## Exercise brief:
From the records below, please repeat exactly the line that has "(0.014) & 0.555 (0.07) \\", the line that has "25 & 18.281", and every line between them, and nothing else.

Source texts of formatted documents:
════════
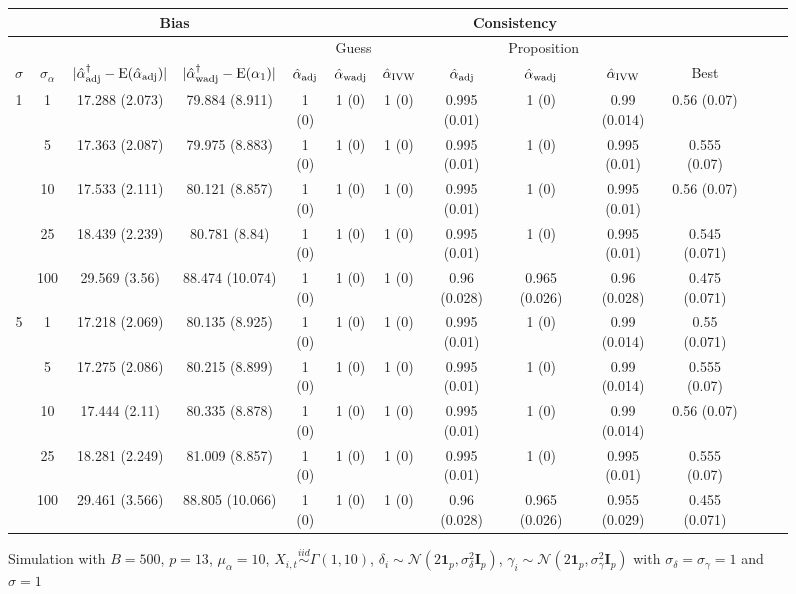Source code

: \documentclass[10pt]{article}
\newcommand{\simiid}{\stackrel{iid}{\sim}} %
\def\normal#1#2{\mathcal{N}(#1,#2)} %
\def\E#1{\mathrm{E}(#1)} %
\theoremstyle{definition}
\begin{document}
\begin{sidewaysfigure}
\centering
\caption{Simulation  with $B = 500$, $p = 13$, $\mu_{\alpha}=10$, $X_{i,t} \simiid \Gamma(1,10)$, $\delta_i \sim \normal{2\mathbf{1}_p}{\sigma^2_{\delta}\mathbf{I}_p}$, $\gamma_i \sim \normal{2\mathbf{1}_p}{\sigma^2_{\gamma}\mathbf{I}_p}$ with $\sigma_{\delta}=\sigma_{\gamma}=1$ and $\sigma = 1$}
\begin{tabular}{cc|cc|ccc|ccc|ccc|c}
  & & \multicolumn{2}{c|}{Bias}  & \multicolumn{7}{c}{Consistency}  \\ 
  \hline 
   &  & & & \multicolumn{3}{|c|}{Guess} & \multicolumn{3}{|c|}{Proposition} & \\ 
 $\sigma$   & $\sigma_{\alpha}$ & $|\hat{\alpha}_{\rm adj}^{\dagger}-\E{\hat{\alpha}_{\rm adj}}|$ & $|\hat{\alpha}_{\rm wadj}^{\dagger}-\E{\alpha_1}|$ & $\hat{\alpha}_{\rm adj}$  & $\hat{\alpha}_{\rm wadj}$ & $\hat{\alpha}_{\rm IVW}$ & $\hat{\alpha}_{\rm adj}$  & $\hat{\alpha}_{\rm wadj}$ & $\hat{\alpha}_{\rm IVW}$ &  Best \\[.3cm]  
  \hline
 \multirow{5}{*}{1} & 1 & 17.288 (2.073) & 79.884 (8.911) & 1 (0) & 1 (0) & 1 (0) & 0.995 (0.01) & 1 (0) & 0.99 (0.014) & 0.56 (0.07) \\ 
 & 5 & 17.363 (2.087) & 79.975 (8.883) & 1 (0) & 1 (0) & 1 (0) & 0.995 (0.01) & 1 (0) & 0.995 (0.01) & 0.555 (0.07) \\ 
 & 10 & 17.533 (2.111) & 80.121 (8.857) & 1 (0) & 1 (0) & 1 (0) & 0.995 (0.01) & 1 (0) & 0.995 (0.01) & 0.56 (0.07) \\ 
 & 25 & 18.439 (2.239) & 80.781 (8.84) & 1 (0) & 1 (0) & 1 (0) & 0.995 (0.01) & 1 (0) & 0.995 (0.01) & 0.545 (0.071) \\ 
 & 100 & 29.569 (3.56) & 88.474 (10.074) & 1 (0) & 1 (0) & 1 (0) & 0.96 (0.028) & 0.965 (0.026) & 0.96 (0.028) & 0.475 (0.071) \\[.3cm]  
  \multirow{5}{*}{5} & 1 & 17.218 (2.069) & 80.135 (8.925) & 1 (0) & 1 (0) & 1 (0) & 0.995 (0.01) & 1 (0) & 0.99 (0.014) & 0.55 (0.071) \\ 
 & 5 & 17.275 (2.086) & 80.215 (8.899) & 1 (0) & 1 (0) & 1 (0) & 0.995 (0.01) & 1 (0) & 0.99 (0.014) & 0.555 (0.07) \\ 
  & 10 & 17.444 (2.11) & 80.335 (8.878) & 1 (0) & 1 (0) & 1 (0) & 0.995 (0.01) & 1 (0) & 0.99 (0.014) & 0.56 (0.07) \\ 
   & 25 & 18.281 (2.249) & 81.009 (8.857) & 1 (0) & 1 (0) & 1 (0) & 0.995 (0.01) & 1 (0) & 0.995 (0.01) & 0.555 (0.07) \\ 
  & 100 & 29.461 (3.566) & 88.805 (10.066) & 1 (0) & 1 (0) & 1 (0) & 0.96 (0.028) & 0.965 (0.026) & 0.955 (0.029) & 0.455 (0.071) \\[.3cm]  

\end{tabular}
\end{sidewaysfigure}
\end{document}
════════
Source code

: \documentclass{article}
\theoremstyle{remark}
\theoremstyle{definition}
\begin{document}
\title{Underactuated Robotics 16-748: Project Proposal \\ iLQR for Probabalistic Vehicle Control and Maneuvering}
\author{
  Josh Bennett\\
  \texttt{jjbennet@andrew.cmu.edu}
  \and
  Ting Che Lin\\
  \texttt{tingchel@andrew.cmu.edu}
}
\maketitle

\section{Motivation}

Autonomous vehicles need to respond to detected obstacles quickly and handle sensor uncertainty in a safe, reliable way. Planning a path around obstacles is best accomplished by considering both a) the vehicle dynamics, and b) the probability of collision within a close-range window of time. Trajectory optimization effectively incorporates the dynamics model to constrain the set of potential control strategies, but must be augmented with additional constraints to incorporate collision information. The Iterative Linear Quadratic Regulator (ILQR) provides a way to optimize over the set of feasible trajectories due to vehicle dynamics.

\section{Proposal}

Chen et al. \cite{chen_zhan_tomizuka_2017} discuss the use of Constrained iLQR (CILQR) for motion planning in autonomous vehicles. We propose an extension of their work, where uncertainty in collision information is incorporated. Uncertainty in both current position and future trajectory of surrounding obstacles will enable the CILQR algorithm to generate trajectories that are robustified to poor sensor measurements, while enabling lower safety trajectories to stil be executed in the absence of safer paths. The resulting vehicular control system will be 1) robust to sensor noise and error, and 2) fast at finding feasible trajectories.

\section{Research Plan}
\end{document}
════════
## Answer for this exercise:
 & 5 & 17.275 (2.086) & 80.215 (8.899) & 1 (0) & 1 (0) & 1 (0) & 0.995 (0.01) & 1 (0) & 0.99 (0.014) & 0.555 (0.07) \\ 
  & 10 & 17.444 (2.11) & 80.335 (8.878) & 1 (0) & 1 (0) & 1 (0) & 0.995 (0.01) & 1 (0) & 0.99 (0.014) & 0.56 (0.07) \\ 
   & 25 & 18.281 (2.249) & 81.009 (8.857) & 1 (0) & 1 (0) & 1 (0) & 0.995 (0.01) & 1 (0) & 0.995 (0.01) & 0.555 (0.07) \\ 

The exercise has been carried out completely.